Books: Heartache revisited
DON'T ASK ME WHY by Tania Kindersley, Sceptre pounds 10
Sunday 20 April 1997
Mystifyingly, for the first half of her new novel, Tania Kindersley does just that. The plot centers around a group of friends at Oxford in the mid-Eighties, the kind of group which only ever exists in books or films, who are always together and who all have irritating and improbable names like Gus, Virge, Etta and Stretch. They wander about in full-length fur coats, call each other "my dear" or "darling", fall "helplessly in love" with their wizened old dons, have large rooms in quads decorated with "a bust of Voltaire and two fat stone urns ... a Portugese tapestry carpet ... chairs which looked like Chippendale and an eighteenth century card table", throw dinner parties with "proper china and real cooked food and good wine," and airily say things like: "my dearest dears ... how like Noel Coward you all look."

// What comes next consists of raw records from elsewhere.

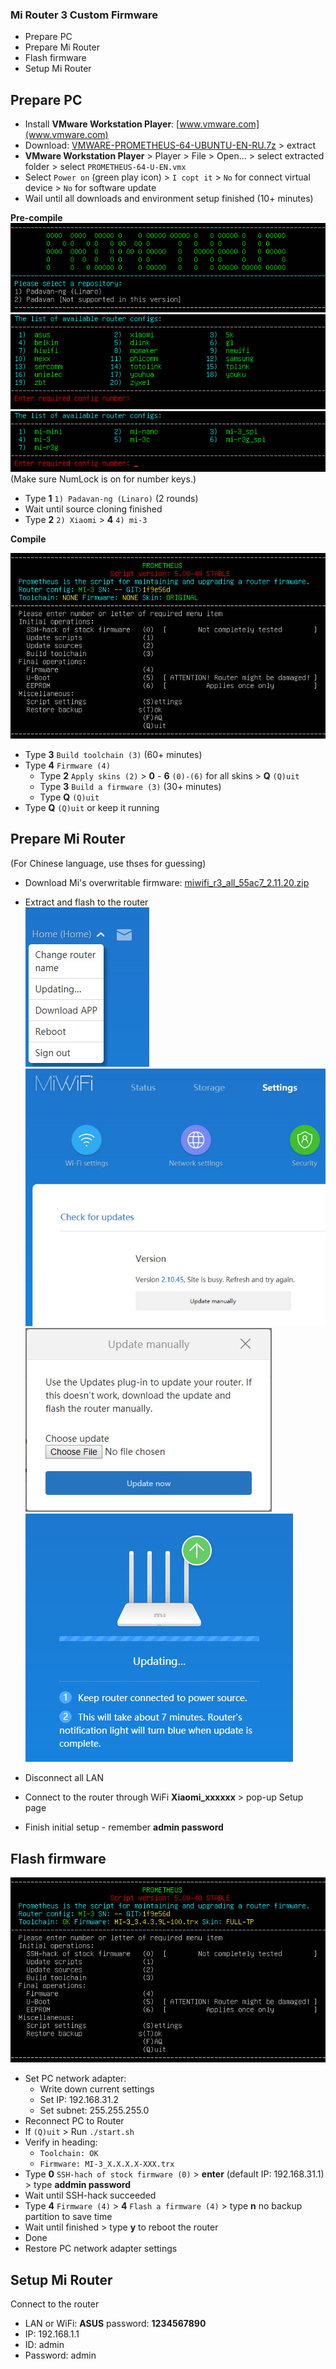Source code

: ### Mi Router 3 Custom Firmware
- Prepare PC
- Prepare Mi Router
- Flash firmware
- Setup Mi Router

## Prepare PC
- Install **VMware Workstation Player**: [www.vmware.com](www.vmware.com)
- Download: [VMWARE-PROMETHEUS-64-UBUNTU-EN-RU.7z](https://disk.yandex.ru/d/6EpD2EpHmB82o) > extract
- **VMware Workstation Player** > Player > File > Open... > select extracted folder > select `PROMETHEUS-64-U-EN.vmx`
- Select `Power on` (green play icon) > `I copt it` > `No` for connect virtual device > `No` for software update
- Wail until all downloads and environment setup finished (10+ minutes)

**Pre-compile**  
![1](https://github.com/rern/tips/blob/master/Mi_Router3/1.jpg)  
![2](https://github.com/rern/tips/blob/master/Mi_Router3/2.jpg)  
![3](https://github.com/rern/tips/blob/master/Mi_Router3/3.jpg)  
(Make sure NumLock is on for number keys.)
- Type **1** `1) Padavan-ng (Linaro)` (2 rounds)
- Wait until source cloning finished
- Type **2** `2) Xiaomi` > **4** `4) mi-3`

**Compile**  

![4](https://github.com/rern/tips/blob/master/Mi_Router3/4.jpg)
- Type **3** `Build toolchain (3)` (60+ minutes)
- Type **4** `Firmware (4)`
    - Type **2** `Apply skins (2)` > **0** - **6** `(0)-(6)` for all skins > **Q** `(Q)uit`
    - Type **3** `Build a firmware (3)` (30+ minutes)
    - Type **Q** `(Q)uit`
- Type **Q** `(Q)uit` or keep it running

## Prepare Mi Router   
(For Chinese language, use thses for guessing)  
- Download Mi's overwritable firmware: [miwifi_r3_all_55ac7_2.11.20.zip](https://www.dropbox.com/s/r09dl0or4z2iyxh/miwifi_r3_all_55ac7_2.11.20.zip?dl=1)
- Extract and flash to the router  
![2](https://github.com/rern/tips/blob/master/Mi_Router3/02.jpg)  
![3](https://github.com/rern/tips/blob/master/Mi_Router3/03.jpg)  
![4](https://github.com/rern/tips/blob/master/Mi_Router3/04.jpg)  
![5](https://github.com/rern/tips/blob/master/Mi_Router3/05.jpg)  

- Disconnect all LAN
- Connect to the router through WiFi **Xiaomi_xxxxxx** > pop-up Setup page
- Finish initial setup - remember **admin password**

## Flash firmware
![1](https://github.com/rern/tips/blob/master/Mi_Router3/01.jpg)
- Set PC network adapter:
	- Write down current settings
	- Set IP: 192.168.31.2
	- Set subnet: 255.255.255.0
- Reconnect PC to Router
- If `(Q)uit` > Run `./start.sh`
- Verify in heading:
    - `Toolchain: OK`
    - `Firmware: MI-3_X.X.X.X-XXX.trx`
- Type **0** `SSH-hach of stock firmware (0)` > **enter** (default IP: 192.168.31.1) > type **addmin password**
- Wait until SSH-hack succeeded
- Type **4** `Firmware (4)` > **4** `Flash a firmware (4)` > type **n** no backup partition to save time
- Wait until finished > type **y** to reboot the router
- Done
- Restore PC network adapter settings

## Setup Mi Router  
Connect to the router
- LAN or WiFi: **ASUS** password: **1234567890**
- IP: 192.168.1.1
- ID: admin
- Password: admin

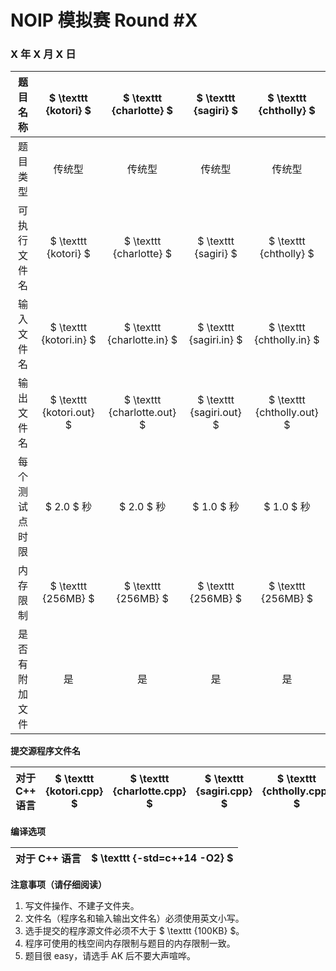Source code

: # NOIP 模拟赛 Round #X

### X 年 X 月 X 日

| 题目名称 | $ \texttt {kotori} $ | $ \texttt {charlotte} $ | $ \texttt {sagiri} $ | $ \texttt {chtholly} $ |
|:---:|:---:|:---:|:---:|:---:|
| 题目类型 | 传统型 | 传统型 | 传统型 | 传统型 |=
| 可执行文件名 | $ \texttt {kotori} $ | $ \texttt {charlotte} $ | $ \texttt {sagiri} $ | $ \texttt {chtholly} $ |
| 输入文件名 | $ \texttt {kotori.in} $ | $ \texttt {charlotte.in} $ | $ \texttt {sagiri.in} $ | $ \texttt {chtholly.in} $ |
| 输出文件名 | $ \texttt {kotori.out} $ | $ \texttt {charlotte.out} $ | $ \texttt {sagiri.out} $ | $ \texttt {chtholly.out} $ |
| 每个测试点时限 | $ 2.0 $ 秒 | $ 2.0 $ 秒 | $ 1.0 $ 秒 | $ 1.0 $ 秒 |
| 内存限制 | $ \texttt {256MB} $ | $ \texttt {256MB} $ | $ \texttt {256MB} $ | $ \texttt {256MB} $ |
| 是否有附加文件 | 是 | 是 | 是 | 是 |

**提交源程序文件名**

| 对于 C++ 语言 | $ \texttt {kotori.cpp} $ | $ \texttt {charlotte.cpp} $ | $ \texttt {sagiri.cpp} $ | $ \texttt {chtholly.cpp} $ |
|:---:|:---:|:---:|:---:|:---:|

**编译选项**

| 对于 C++ 语言 | $ \texttt {-std=c++14 -O2} $ |
|:---:|:---:|

**注意事项（请仔细阅读）**

1. 写文件操作、不建子文件夹。  
2. 文件名（程序名和输入输出文件名）必须使用英文小写。  
3. 选手提交的程序源文件必须不大于 $ \texttt {100KB} $。  
4. 程序可使用的栈空间内存限制与题目的内存限制一致。  
5. 题目很 easy，请选手 AK 后不要大声喧哗。  
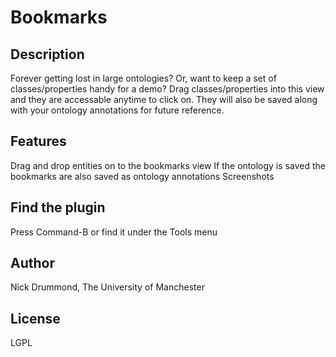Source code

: # Bookmarks


## Description
Forever getting lost in large ontologies? Or, want to keep a set of classes/properties handy for a demo? Drag classes/properties into this view and they are accessable anytime to click on. They will also be saved along with your ontology annotations for future reference.

## Features
Drag and drop entities on to the bookmarks view
If the ontology is saved the bookmarks are also saved as ontology annotations
Screenshots

## Find the plugin
Press Command-B or find it under the Tools menu

## Author
Nick Drummond, The University of Manchester

## License
LGPL
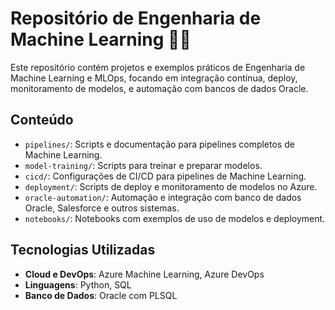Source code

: # Repositório de Engenharia de Machine Learning 🧠🚀

Este repositório contém projetos e exemplos práticos de Engenharia de Machine Learning e MLOps, focando em integração contínua, deploy, monitoramento de modelos, e automação com bancos de dados Oracle.

## Conteúdo
- `pipelines/`: Scripts e documentação para pipelines completos de Machine Learning.
- `model-training/`: Scripts para treinar e preparar modelos.
- `cicd/`: Configurações de CI/CD para pipelines de Machine Learning.
- `deployment/`: Scripts de deploy e monitoramento de modelos no Azure.
- `oracle-automation/`: Automação e integração com banco de dados Oracle, Salesforce e outros sistemas.
- `notebooks/`: Notebooks com exemplos de uso de modelos e deployment.

## Tecnologias Utilizadas
- **Cloud e DevOps**: Azure Machine Learning, Azure DevOps
- **Linguagens**: Python, SQL
- **Banco de Dados**: Oracle com PLSQL
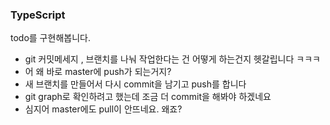 ### TypeScript

todo를 구현해봅니다.

- git 커밋메세지 , 브랜치를 나눠 작업한다는 건 어떻게 하는건지 헷갈립니다 ㅋㅋㅋ
- 어 왜 바로 master에 push가 되는거지?
- 새 브랜치를 만들어서 다시 commit을 남기고 push를 합니다
- git graph로 확인하려고 했는데 조금 더 commit을 해봐야 하겠네요
- 심지어 master에도 pull이 안뜨네요. 왜죠?

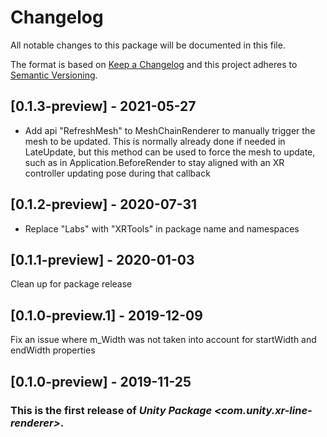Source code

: # Changelog
All notable changes to this package will be documented in this file.

The format is based on [Keep a Changelog](http://keepachangelog.com/en/1.0.0/)
and this project adheres to [Semantic Versioning](http://semver.org/spec/v2.0.0.html).

## [0.1.3-preview] - 2021-05-27
- Add api "RefreshMesh" to MeshChainRenderer to manually trigger the mesh to be updated. 
  This is normally already done if needed in LateUpdate, but this method can be used to force the mesh to update, such as in Application.BeforeRender to stay aligned with an XR controller updating pose during that callback

## [0.1.2-preview] - 2020-07-31
- Replace "Labs" with "XRTools" in package name and namespaces

## [0.1.1-preview] - 2020-01-03
Clean up for package release

## [0.1.0-preview.1] - 2019-12-09
Fix an issue where m_Width was not taken into account for startWidth and endWidth properties

## [0.1.0-preview] - 2019-11-25

### This is the first release of *Unity Package \<com.unity.xr-line-renderer\>*.
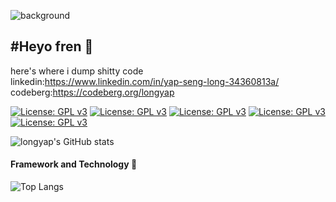 
![background]( https://drive.google.com/uc?id=1Eh5aYtqYVGAxZEP8NbLcx181u9bOwLKX)
## #Heyo fren :fox_face:
here's where i dump shitty code\
linkedin:https://www.linkedin.com/in/yap-seng-long-34360813a/ \
codeberg:https://codeberg.org/longyap

[![License: GPL v3](https://img.shields.io/badge/License-GPLv3-blue.svg)](https://www.gnu.org/licenses/gpl-3.0)
[![License: GPL v3](https://img.shields.io/badge/License-GPLv3-blue.svg)](https://www.gnu.org/licenses/gpl-3.0)
[![License: GPL v3](https://img.shields.io/badge/License-GPLv3-blue.svg)](https://www.gnu.org/licenses/gpl-3.0)
[![License: GPL v3](https://img.shields.io/badge/License-GPLv3-blue.svg)](https://www.gnu.org/licenses/gpl-3.0)
[![License: GPL v3](https://img.shields.io/badge/License-GPLv3-blue.svg)](https://www.gnu.org/licenses/gpl-3.0)



![longyap's GitHub stats](https://github-readme-stats.vercel.app/api?username=longyap&theme=gotham )  
#### Framework and Technology :rocket:
![Top Langs](https://github-readme-stats.vercel.app/api/top-langs/?username=longyap&layout=compact&theme=gotham)


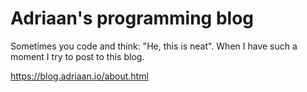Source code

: # Adriaan's programming blog

Sometimes you code and think: "He, this is neat". When I have such a moment I try to post to this blog.

https://blog.adriaan.io/about.html
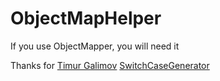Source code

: # ObjectMapHelper
If you use ObjectMapper, you will need it

Thanks for [Timur Galimov](https://github.com/timaktimak) [SwitchCaseGenerator](https://github.com/timaktimak/SwitchCaseGenerator)
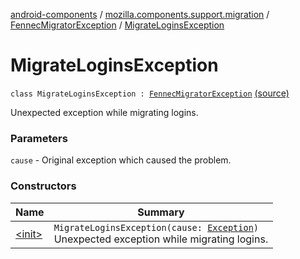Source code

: [android-components](../../../index.md) / [mozilla.components.support.migration](../../index.md) / [FennecMigratorException](../index.md) / [MigrateLoginsException](./index.md)

# MigrateLoginsException

`class MigrateLoginsException : `[`FennecMigratorException`](../index.md) [(source)](https://github.com/mozilla-mobile/android-components/blob/master/components/support/migration/src/main/java/mozilla/components/support/migration/FennecMigrator.kt#L118)

Unexpected exception while migrating logins.

### Parameters

`cause` - Original exception which caused the problem.

### Constructors

| Name | Summary |
|---|---|
| [&lt;init&gt;](-init-.md) | `MigrateLoginsException(cause: `[`Exception`](https://developer.android.com/reference/java/lang/Exception.html)`)`<br>Unexpected exception while migrating logins. |
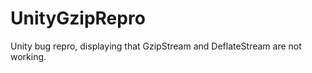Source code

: UnityGzipRepro
==============

Unity bug repro, displaying that GzipStream and DeflateStream are not working.
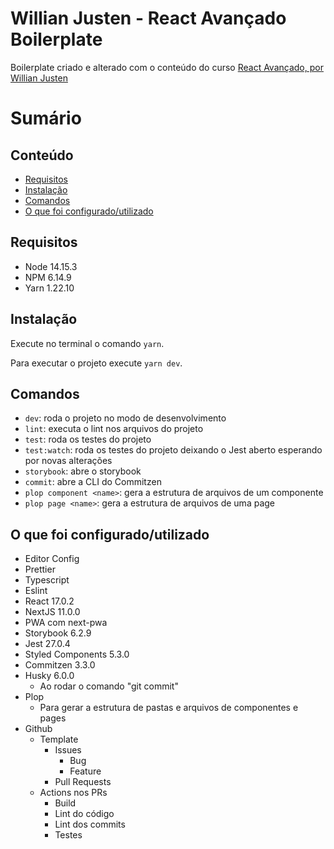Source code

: # Willian Justen - React Avançado Boilerplate

Boilerplate criado e alterado com o conteúdo do curso [React Avançado, por Willian Justen](https://reactavancado.com.br/)

# Sumário

## Conteúdo
- [Requisitos](#requisitos)
- [Instalação](#instalação)
- [Comandos](#comandos)
- [O que foi configurado/utilizado](#o-que-foi-utilizado)

## Requisitos

- Node 14.15.3
- NPM 6.14.9
- Yarn 1.22.10

## Instalação

Execute no terminal o comando `yarn`.

Para executar o projeto execute `yarn dev`.

## Comandos

- `dev`: roda o projeto no modo de desenvolvimento
- `lint`: executa o lint nos arquivos do projeto
- `test`: roda os testes do projeto
- `test:watch`: roda os testes do projeto deixando o Jest aberto esperando por novas alterações
- `storybook`: abre o storybook
- `commit`: abre a CLI do Commitzen
- `plop component <name>`: gera a estrutura de arquivos de um componente
- `plop page <name>`: gera a estrutura de arquivos de uma page


## O que foi configurado/utilizado

- Editor Config
- Prettier
- Typescript
- Eslint
- React 17.0.2
- NextJS 11.0.0
- PWA com next-pwa
- Storybook 6.2.9
- Jest 27.0.4
- Styled Components 5.3.0
- Commitzen 3.3.0
- Husky 6.0.0
  - Ao rodar o comando "git commit"
- Plop
  - Para gerar a estrutura de pastas e arquivos de componentes e pages
- Github
  - Template
    - Issues
      - Bug
      - Feature
    - Pull Requests
  - Actions nos PRs
    - Build
    - Lint do código
    - Lint dos commits
    - Testes

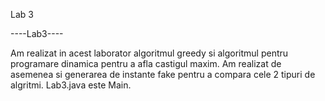 Lab 3


----Lab3----

Am realizat in acest laborator algoritmul greedy si algoritmul pentru programare dinamica pentru a afla castigul maxim. Am realizat de asemenea si generarea de instante fake pentru a compara cele 2 tipuri de algritmi.
Lab3.java este Main.

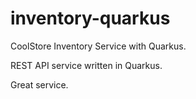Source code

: # inventory-quarkus
CoolStore Inventory Service with Quarkus.

REST API service written in Quarkus.

Great service.
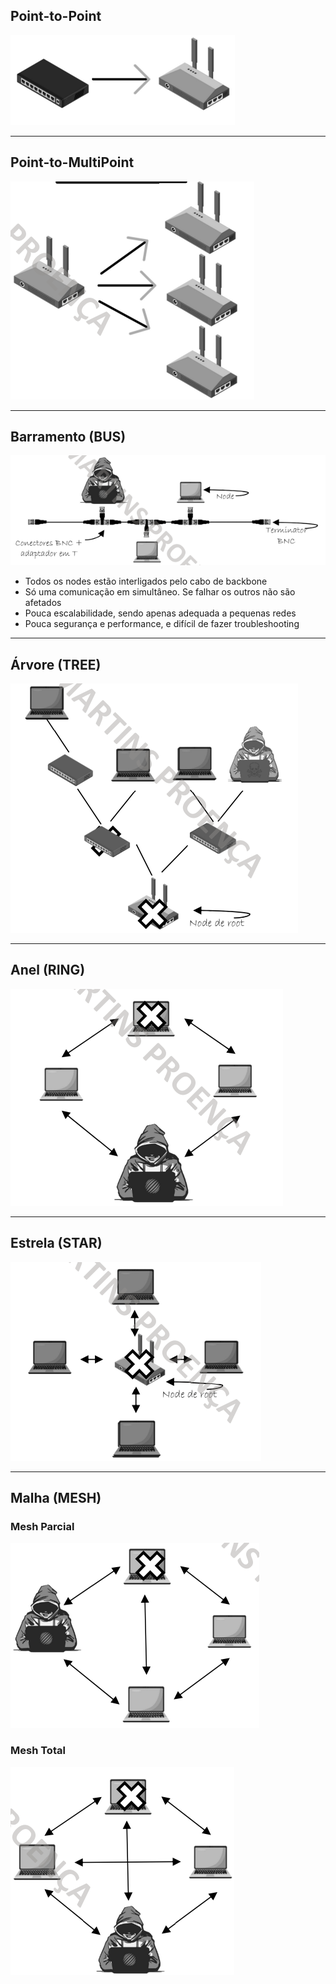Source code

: ## Point-to-Point

![](imagens/Point-to-Point.png)

---
## Point-to-MultiPoint

![](imagens/Point-to-Multipoint.png)

---
## Barramento (BUS)

![](imagens/BUS.png)

- Todos os nodes estão interligados pelo cabo de backbone
- Só uma comunicação em simultâneo. Se falhar os outros não são afetados
- Pouca escalabilidade, sendo apenas adequada a pequenas redes
- Pouca segurança e performance, e difícil de fazer troubleshooting

---
## Árvore (TREE)

![](TREE.png)

---
## Anel (RING)

![](RING.png)

---
## Estrela (STAR)

![](STAR.png)

---
## Malha (MESH)

### Mesh Parcial
![](MESH%20PARCIAL.png)

### Mesh Total
![](Mesh%20Total.png)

Coming-of-age books need a healthy pinch of retrospective irony and there is a baffling and frustrating lack of it here. The book is about the loss of youth and the disillusion suffered by growing up into "the real world". It's hard to empathise with their later nostalgia for this bizarre, pretentious, Bloomsbury group throw-back because no one remotely sane would ever want to have lived it.
She does capture well the insecurity, the search for identity that goes along with that stage of life. The book's central preoccupation is Ash's friendship with a girl called Virge. Ash, the narrator, is quiet, watchful, slightly shy and constantly reiterates that "I didn't know what I was yet ... I was still casting about, wondering." When she first meets the flamboyant and self-assured Virge, she finds her instantly and mesmerically addictive because "things came easy to Virge. I envied her that, although I didn't resent it ... with her strange hair and her tiny clothes ... I could see at once she deserved it, and I wanted to sit close to it, this easiness, as if some of it might rub off on me."
Halfway through, as the group leave Oxford, the book gets so much better that it's difficult to reconcile the two halves. The fabric of their carefully constructed lives is, of course, unravelled by the harsher realities of heartache, jobs, separation and even death. When her writing is screwed down by emotional particulars, and she's not casting about for adjectives for that perfect party in Christ Church Meadows, Kindersley's language is acute, discomforting and scalpel-sharp. When Ash's boyfriend leaves her, "it didn't make any sense. I had heard about hearts aching, but no one had told me that it doesn't hurt in the heart at all, not in the chest, that it feels like someone has punched you and slapped you and then kicked you in the stomach." The death of Virge's brother is handled with the same raw, outraged disillusion.
Kindersley is good at tragedy. She should give that perfection lark a miss.